=== REQUIREMENT ===
A bare number is the expected answer: the count of lines in the data holding "Verifying".

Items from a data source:
▬▬▬▬▬▬▬▬▬▬
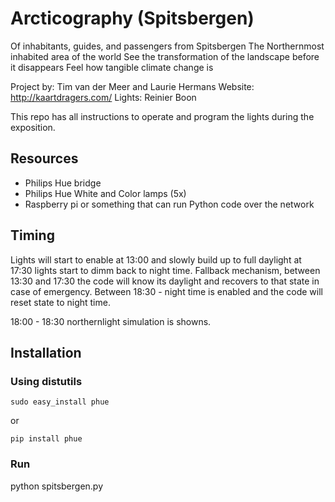 # Arcticography (Spitsbergen)

Of inhabitants, guides, and passengers from Spitsbergen The Northernmost inhabited area of the world See the transformation of the landscape before it disappears Feel how tangible climate change is

Project by: Tim van der Meer and Laurie Hermans
Website: http://kaartdragers.com/
Lights: Reinier Boon

This repo has all instructions to operate and program the lights during the exposition. 

## Resources

- Philips Hue bridge
- Philips Hue White and Color lamps (5x)
- Raspberry pi or something that can run Python code over the network

## Timing

Lights will start to enable at 13:00 and slowly build up to full daylight at 17:30 lights start to dimm back to night time.
Fallback mechanism, between 13:30 and 17:30 the code will know its daylight and recovers to that state in case of emergency.
Between 18:30 - night time is enabled and the code will reset state to night time.

18:00 - 18:30 northernlight simulation is showns.


## Installation

### Using distutils

```
sudo easy_install phue
```
or
```
pip install phue
```

### Run

python spitsbergen.py
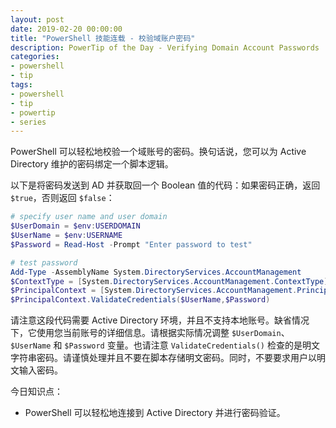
 ```yaml
---
layout: post
date: 2019-02-20 00:00:00
title: "PowerShell 技能连载 - 校验域账户密码"
description: PowerTip of the Day - Verifying Domain Account Passwords
categories:
- powershell
- tip
tags:
- powershell
- tip
- powertip
- series
---
```

PowerShell 可以轻松地校验一个域账号的密码。换句话说，您可以为 Active Directory 维护的密码绑定一个脚本逻辑。

以下是将密码发送到 AD 并获取回一个 Boolean 值的代码：如果密码正确，返回 `$true`，否则返回 `$false`：

```powershell
# specify user name and user domain
$UserDomain = $env:USERDOMAIN
$UserName = $env:USERNAME
$Password = Read-Host -Prompt "Enter password to test"

# test password
Add-Type -AssemblyName System.DirectoryServices.AccountManagement 
$ContextType = [System.DirectoryServices.AccountManagement.ContextType]::Domain
$PrincipalContext = [System.DirectoryServices.AccountManagement.PrincipalContext]::new($ContextType, $UserDomain)
$PrincipalContext.ValidateCredentials($UserName,$Password)
```

请注意这段代码需要 Active Directory 环境，并且不支持本地账号。缺省情况下，它使用您当前账号的详细信息。请根据实际情况调整 `$UserDomain`、`$UserName` 和 `$Password` 变量。也请注意 `ValidateCredentials()` 检查的是明文字符串密码。请谨慎处理并且不要在脚本存储明文密码。同时，不要要求用户以明文输入密码。

今日知识点：

* PowerShell 可以轻松地连接到 Active Directory 并进行密码验证。

<!--本文国际来源：[Verifying Domain Account Passwords](https://community.idera.com/database-tools/powershell/powertips/b/tips/posts/verifying-domain-account-passwords)-->

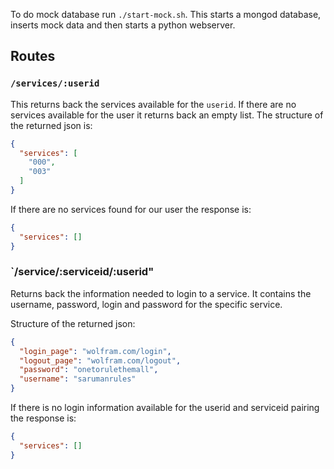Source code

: To do mock database run `./start-mock.sh`. This starts a mongod database, inserts mock data and then starts a python webserver.


## Routes

### `/services/:userid`
This returns back the services available for the `userid`. If there are no services available for the user it returns back an empty list. The structure of the returned json is:

```json
{
  "services": [
    "000",
    "003"
  ]
}
```

If there are no services found for our user the response is:

```json
{
  "services": []
}
``` 

### `/service/:serviceid/:userid"
Returns back the information needed to login to a service. It contains the username, password, login and password for the specific service.

Structure of the returned json:

```json
{
  "login_page": "wolfram.com/login", 
  "logout_page": "wolfram.com/logout", 
  "password": "onetorulethemall", 
  "username": "sarumanrules"
}
```

If there is no login information available for the userid and serviceid pairing the response is:

```json
{
  "services": []
}
```
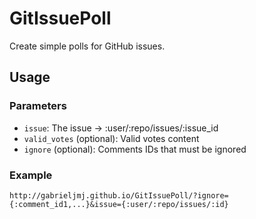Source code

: GitIssuePoll
============
Create simple polls for GitHub issues.

## Usage
### Parameters
* ```issue```: The issue -> :user/:repo/issues/:issue_id
* ```valid_votes``` (optional): Valid votes content
* ```ignore``` (optional): Comments IDs that must be ignored

### Example
```http://gabrieljmj.github.io/GitIssuePoll/?ignore={:comment_id1,...}&issue={:user/:repo/issues/:id}```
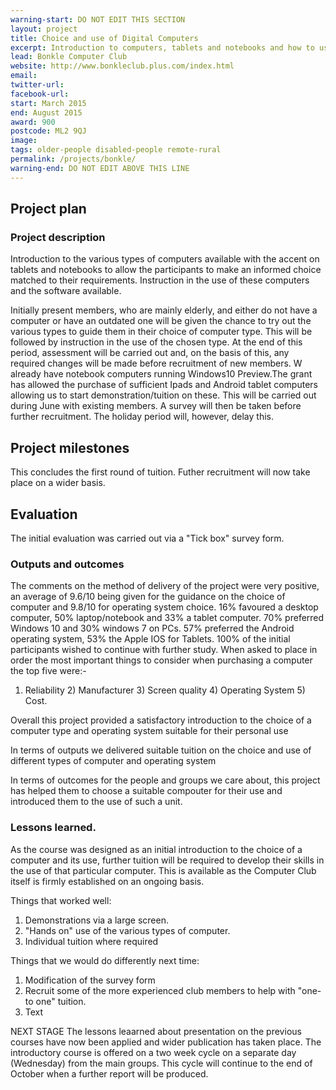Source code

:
 ```yaml
---
warning-start: DO NOT EDIT THIS SECTION
layout: project
title: Choice and use of Digital Computers
excerpt: Introduction to computers, tablets and notebooks and how to use them
lead: Bonkle Computer Club
website: http://www.bonkleclub.plus.com/index.html 
email: 
twitter-url: 
facebook-url: 
start: March 2015
end: August 2015
award: 900
postcode: ML2 9QJ
image:
tags: older-people disabled-people remote-rural
permalink: /projects/bonkle/
warning-end: DO NOT EDIT ABOVE THIS LINE
---
```


## Project plan

### Project description

Introduction to the various types of computers available with the accent on tablets and notebooks to allow the participants to make an informed choice matched to their requirements. Instruction in the use of these computers and the software available.

Initially present members, who are mainly elderly, and either do not have a computer or have an outdated one will be given the chance to try out the various types to guide them in their choice of computer type. This will be followed by instruction in the use of the chosen type. At the end of this period, assessment will be carried out and, on the basis of this, any required changes will be made before recruitment of new members.
W already have notebook computers running Windows10 Preview.The grant has allowed the purchase of sufficient Ipads and Android tablet computers allowing us to start demonstration/tuition on these. This will be carried out during June with existing members. A survey will then be taken before further recruitment. The holiday period will, however, delay this.

## Project milestones
This concludes the first round of tuition. Futher recruitment will now take place on a wider basis.

## Evaluation

The initial evaluation was carried out via a "Tick box" survey form.

### Outputs and outcomes
The comments on the method of delivery of the project were very positive, an average of 9.6/10 being given for the guidance on the choice of computer and 9.8/10 for operating system choice.
16% favoured a desktop computer, 50% laptop/notebook and 33% a tablet computer.
70% preferred Windows 10 and 30% windows 7 on PCs. 57% preferred the Android operating system, 53% the Apple IOS for Tablets.
100% of the initial participants wished to continue with further study.
When asked to place in order the most important things to consider when purchasing a computer the top five were:-
1) Reliability  2) Manufacturer 3) Screen quality 4) Operating System 5) Cost.

Overall this project provided a satisfactory introduction to the choice of a computer type and operating system suitable for their personal use

In terms of outputs we delivered suitable tuition on the choice and use of different types of computer and operating system

In terms of outcomes for the people and groups we care about, this project has helped them to choose a suitable compouter for their use and introduced them to the use of such a unit.

### Lessons learned. 
As the course was designed as an initial introduction to the choice of a computer and its use, further tuition will be required to develop their skills in the use of that particular computer. This is available as the Computer Club itself is firmly established on an ongoing basis.

Things that worked well:

1. Demonstrations via a large screen.
2. "Hands on" use of the various types of computer.
3. Individual tuition where required

Things that we would do differently next time:

1. Modification of the survey form
2. Recruit some of the more experienced club members to help with "one-to one" tuition.
3. Text

NEXT STAGE
The lessons leaarned about presentation on the previous courses have now been applied and wider publication has taken place. The introductory course is offered on a two week cycle on a separate day (Wednesday) from the main groups. This cycle will continue to the end of October when a further report will be produced.
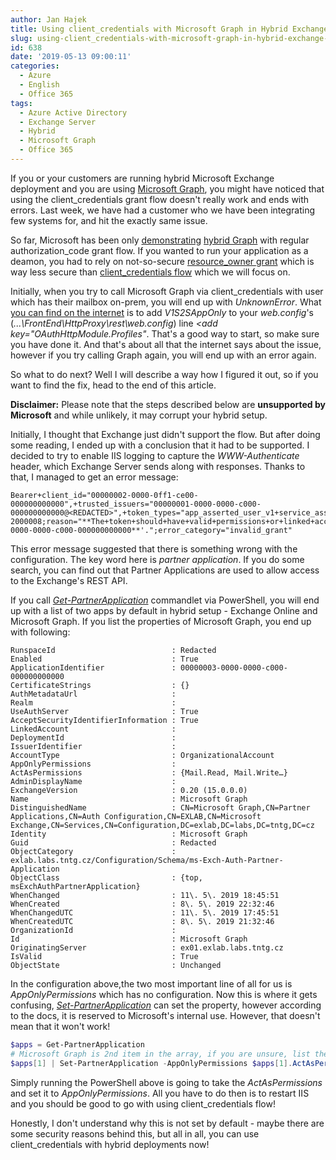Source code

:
 ```yaml
---
author: Jan Hajek
title: Using client_credentials with Microsoft Graph in Hybrid Exchange setup
slug: using-client_credentials-with-microsoft-graph-in-hybrid-exchange-setup
id: 638
date: '2019-05-13 09:00:11'
categories:
  - Azure
  - English
  - Office 365
tags:
  - Azure Active Directory
  - Exchange Server
  - Hybrid
  - Microsoft Graph
  - Office 365
---
```


If you or your customers are running hybrid Microsoft Exchange deployment and you are using [Microsoft Graph](https://graph.microsoft.com), you might have noticed that using the client_credentials grant flow doesn't really work and ends with errors. Last week, we have had a customer who we have been integrating few systems for, and hit the exactly same issue.

So far, Microsoft has been only [demonstrating](https://blogs.msdn.microsoft.com/deva/2019/03/16/deep-dive-how-to-configure-exchange-on-premise-server-hybrid-integration-with-office-365-test-rest-api-calls/) [hybrid Graph](https://docs.microsoft.com/en-us/graph/hybrid-rest-support) with regular authorization_code grant flow. If you wanted to run your application as a deamon, you had to rely on not-so-secure [resource_owner grant](https://docs.microsoft.com/en-us/azure/active-directory/develop/v2-oauth-ropc) which is way less secure than [client_credentials flow](https://docs.microsoft.com/en-us/azure/active-directory/develop/v2-oauth2-client-creds-grant-flow) which we will focus on.

Initially, when you try to call Microsoft Graph via client_credentials with user which has their mailbox on-prem, you will end up with _UnknownError_. What [you can find on the internet](https://social.msdn.microsoft.com/Forums/en-US/f6300a96-b762-404b-b585-34a420c633e7/client-credentials-token-is-not-working-for-onprem-exchange-server?forum=WindowsAzureAD) is to add _V1S2SAppOnly_ to your _web.config_'s (_...\FrontEnd\HttpProxy\rest\web.config_) line _<add key="OAuthHttpModule.Profiles"_. That's a good way to start, so make sure you have done it. And that's about all that the internet says about the issue, however if you try calling Graph again, you will end up with an error again.

So what to do next? Well I will describe a way how I figured it out, so if you want to find the fix, head to the end of this article.

**Disclaimer:** Please note that the steps described below are **unsupported by Microsoft** and while unlikely, it may corrupt your hybrid setup.

Initially, I thought that Exchange just didn't support the flow. But after doing some reading, I ended up with a conclusion that it had to be supported. I decided to try to enable IIS logging to capture the _WWW-Authenticate_ header, which Exchange Server sends along with responses. Thanks to that, I managed to get an error message:

```
Bearer+client_id="00000002-0000-0ff1-ce00-000000000000",+trusted_issuers="00000001-0000-0000-c000-000000000000@<REDACTED>",+token_types="app_asserted_user_v1+service_asserted_app_v1",+error="invalid_token"  
2000008;reason="**The+token+should+have+valid+permissions+or+linked+account+associated+with+partner+application+'00000003-0000-0000-c000-000000000000**'.";error_category="invalid_grant"
```

This error message suggested that there is something wrong with the configuration. The key word here is _partner application_. If you do some search, you can find out that Partner Applications are used to allow access to the Exchange's REST API.

If you call _[Get-PartnerApplication](https://docs.microsoft.com/en-us/powershell/module/exchange/organization/get-partnerapplication)_ commandlet via PowerShell, you will end up with a list of two apps by default in hybrid setup - Exchange Online and Microsoft Graph. If you list the properties of Microsoft Graph, you end up with following:

```
RunspaceId                          : Redacted
Enabled                             : True
ApplicationIdentifier               : 00000003-0000-0000-c000-000000000000
CertificateStrings                  : {}
AuthMetadataUrl                     :
Realm                               :
UseAuthServer                       : True
AcceptSecurityIdentifierInformation : True
LinkedAccount                       :
DeploymentId                        :
IssuerIdentifier                    :
AccountType                         : OrganizationalAccount
AppOnlyPermissions                  :
ActAsPermissions                    : {Mail.Read, Mail.Write…}
AdminDisplayName                    :
ExchangeVersion                     : 0.20 (15.0.0.0)
Name                                : Microsoft Graph
DistinguishedName                   : CN=Microsoft Graph,CN=Partner Applications,CN=Auth Configuration,CN=EXLAB,CN=Microsoft Exchange,CN=Services,CN=Configuration,DC=exlab,DC=labs,DC=tntg,DC=cz
Identity                            : Microsoft Graph
Guid                                : Redacted
ObjectCategory                      : exlab.labs.tntg.cz/Configuration/Schema/ms-Exch-Auth-Partner-Application
ObjectClass                         : {top, msExchAuthPartnerApplication}
WhenChanged                         : 11\. 5\. 2019 18:45:51
WhenCreated                         : 8\. 5\. 2019 22:32:46
WhenChangedUTC                      : 11\. 5\. 2019 17:45:51
WhenCreatedUTC                      : 8\. 5\. 2019 21:32:46
OrganizationId                      :
Id                                  : Microsoft Graph
OriginatingServer                   : ex01.exlab.labs.tntg.cz
IsValid                             : True
ObjectState                         : Unchanged
```

In the configuration above,the two most important line of all for us is _AppOnlyPermissions_ which has no configuration. Now this is where it gets confusing, _[Set-PartnerApplication](https://docs.microsoft.com/en-us/powershell/module/exchange/organization/set-partnerapplication?view=exchange-ps)_ can set the property, however according to the docs, it is reserved to Microsoft's internal use. However, that doesn't mean that it won't work!

```powershell
$apps = Get-PartnerApplication
# Microsoft Graph is 2nd item in the array, if you are unsure, list the items by calling $apps first
$apps[1] | Set-PartnerApplication -AppOnlyPermissions $apps[1].ActAsPermissions
```

Simply running the PowerShell above is going to take the _ActAsPermissions_ and set it to _AppOnlyPermissions_. All you have to do then is to restart IIS and you should be good to go with using client_credentials flow!

Honestly, I don't understand why this is not set by default - maybe there are some security reasons behind this, but all in all, you can use client_credentials with hybrid deployments now!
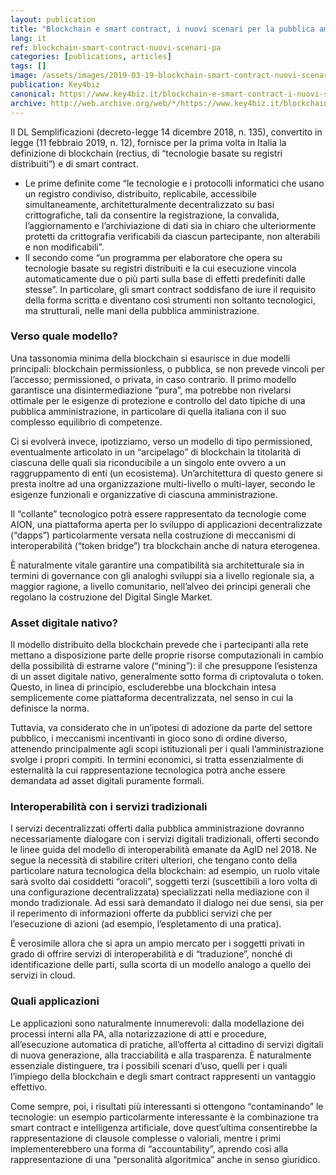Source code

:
 ```yaml
---
layout: publication
title: "Blockchain e smart contract, i nuovi scenari per la pubblica amministrazione"
lang: it
ref: blockchain-smart-contract-nuovi-scenari-pa
categories: [publications, articles]
tags: []
image: /assets/images/2019-03-19-blockchain-smart-contract-nuovi-scenari-pa.jpg
publication: Key4biz
canonical: https://www.key4biz.it/blockchain-e-smart-contract-i-nuovi-scenari-per-la-pubblica-amministrazione/250198/
archive: http://web.archive.org/web/*/https://www.key4biz.it/blockchain-e-smart-contract-i-nuovi-scenari-per-la-pubblica-amministrazione/250198/
---
```


Il DL Semplificazioni (decreto-legge 14 dicembre 2018, n. 135), convertito in legge (11 febbraio 2019, n. 12), fornisce per la prima volta in Italia la definizione di blockchain (rectius, di “tecnologie basate su registri distribuiti”) e di smart contract.

* Le prime definite come “le tecnologie e i protocolli informatici che usano un registro condiviso, distribuito, replicabile, accessibile simultaneamente, architetturalmente decentralizzato su basi crittografiche, tali da consentire la registrazione, la convalida, l’aggiornamento e l’archiviazione di dati sia in chiaro che ulteriormente protetti da crittografia verificabili da ciascun partecipante, non alterabili e non modificabili”.
* Il secondo come “un programma per elaboratore che opera su tecnologie basate su registri distribuiti e la cui esecuzione vincola automaticamente due o più parti sulla base di effetti predefiniti dalle stesse”. In particolare, gli smart contract soddisfano de iure il requisito della forma scritta e diventano così strumenti non soltanto tecnologici, ma strutturali, nelle mani della pubblica amministrazione.

### Verso quale modello?

Una tassonomia minima della blockchain si esaurisce in due modelli principali: blockchain permissionless, o pubblica, se non prevede vincoli per l’accesso; permissioned, o privata, in caso contrario. Il primo modello garantisce una disintermediazione “pura”, ma potrebbe non rivelarsi ottimale per le esigenze di protezione e controllo del dato tipiche di una pubblica amministrazione, in particolare di quella italiana con il suo complesso equilibrio di competenze.

Ci si evolverà invece, ipotizziamo, verso un modello di tipo permissioned, eventualmente articolato in un “arcipelago” di blockchain la titolarità di ciascuna delle quali sia riconducibile a un singolo ente ovvero a un raggruppamento di enti (un ecosistema). Un’architettura di questo genere si presta inoltre ad una organizzazione multi-livello o multi-layer, secondo le esigenze funzionali e organizzative di ciascuna amministrazione.

Il “collante” tecnologico potrà essere rappresentato da tecnologie come AION, una piattaforma aperta per lo sviluppo di applicazioni decentralizzate (“dapps”) particolarmente versata nella costruzione di meccanismi di interoperabilità (“token bridge”) tra blockchain anche di natura eterogenea.

È naturalmente vitale garantire una compatibilità sia architetturale sia in termini di governance con gli analoghi sviluppi sia a livello regionale sia, a maggior ragione, a livello comunitario, nell’alveo dei principi generali che regolano la costruzione del Digital Single Market.

### Asset digitale nativo?

Il modello distribuito della blockchain prevede che i partecipanti alla rete mettano a disposizione parte delle proprie risorse computazionali in cambio della possibilità di estrarne valore (“mining”): il che presuppone l’esistenza di un asset digitale nativo, generalmente sotto forma di criptovaluta o token. Questo, in linea di principio, escluderebbe una blockchain intesa semplicemente come piattaforma decentralizzata, nel senso in cui la definisce la norma.

Tuttavia, va considerato che in un’ipotesi di adozione da parte del settore pubblico, i meccanismi incentivanti in gioco sono di ordine diverso, attenendo principalmente agli scopi istituzionali per i quali l’amministrazione svolge i propri compiti. In termini economici, si tratta essenzialmente di esternalità la cui rappresentazione tecnologica potrà anche essere demandata ad asset digitali puramente formali.

### Interoperabilità con i servizi tradizionali

I servizi decentralizzati offerti dalla pubblica amministrazione dovranno necessariamente dialogare con i servizi digitali tradizionali, offerti secondo le linee guida del modello di interoperabilità emanate da AgID nel 2018. Ne segue la necessità di stabilire criteri ulteriori, che tengano conto della particolare natura tecnologica della blockchain: ad esempio, un ruolo vitale sarà svolto dai cosiddetti “oracoli”, soggetti terzi (suscettibili a loro volta di una configurazione decentralizzata) specializzati nella mediazione con il mondo tradizionale. Ad essi sarà demandato il dialogo nei due sensi, sia per il reperimento di informazioni offerte da pubblici servizi che per l’esecuzione di azioni (ad esempio, l’espletamento di una pratica).

È verosimile allora che si apra un ampio mercato per i soggetti privati in grado di offrire servizi di interoperabilità e di “traduzione”, nonché di identificazione delle parti, sulla scorta di un modello analogo a quello dei servizi in cloud.

### Quali applicazioni

Le applicazioni sono naturalmente innumerevoli: dalla modellazione dei processi interni alla PA, alla notarizzazione di atti e procedure, all’esecuzione automatica di pratiche, all’offerta al cittadino di servizi digitali di nuova generazione, alla tracciabilità e alla trasparenza. È naturalmente essenziale distinguere, tra i possibili scenari d’uso, quelli per i quali l’impiego della blockchain e degli smart contract rappresenti un vantaggio effettivo.

Come sempre, poi, i risultati più interessanti si ottengono “contaminando” le tecnologie: un esempio particolarmente interessante è la combinazione tra smart contract e intelligenza artificiale, dove quest’ultima consentirebbe la rappresentazione di clausole complesse o valoriali, mentre i primi implementerebbero una forma di “accountability”, aprendo così alla rappresentazione di una “personalità algoritmica” anche in senso giuridico.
▬▬▬▬▬▬▬▬▬▬
=== ANSWER FOR THIS EXERCISE ===
2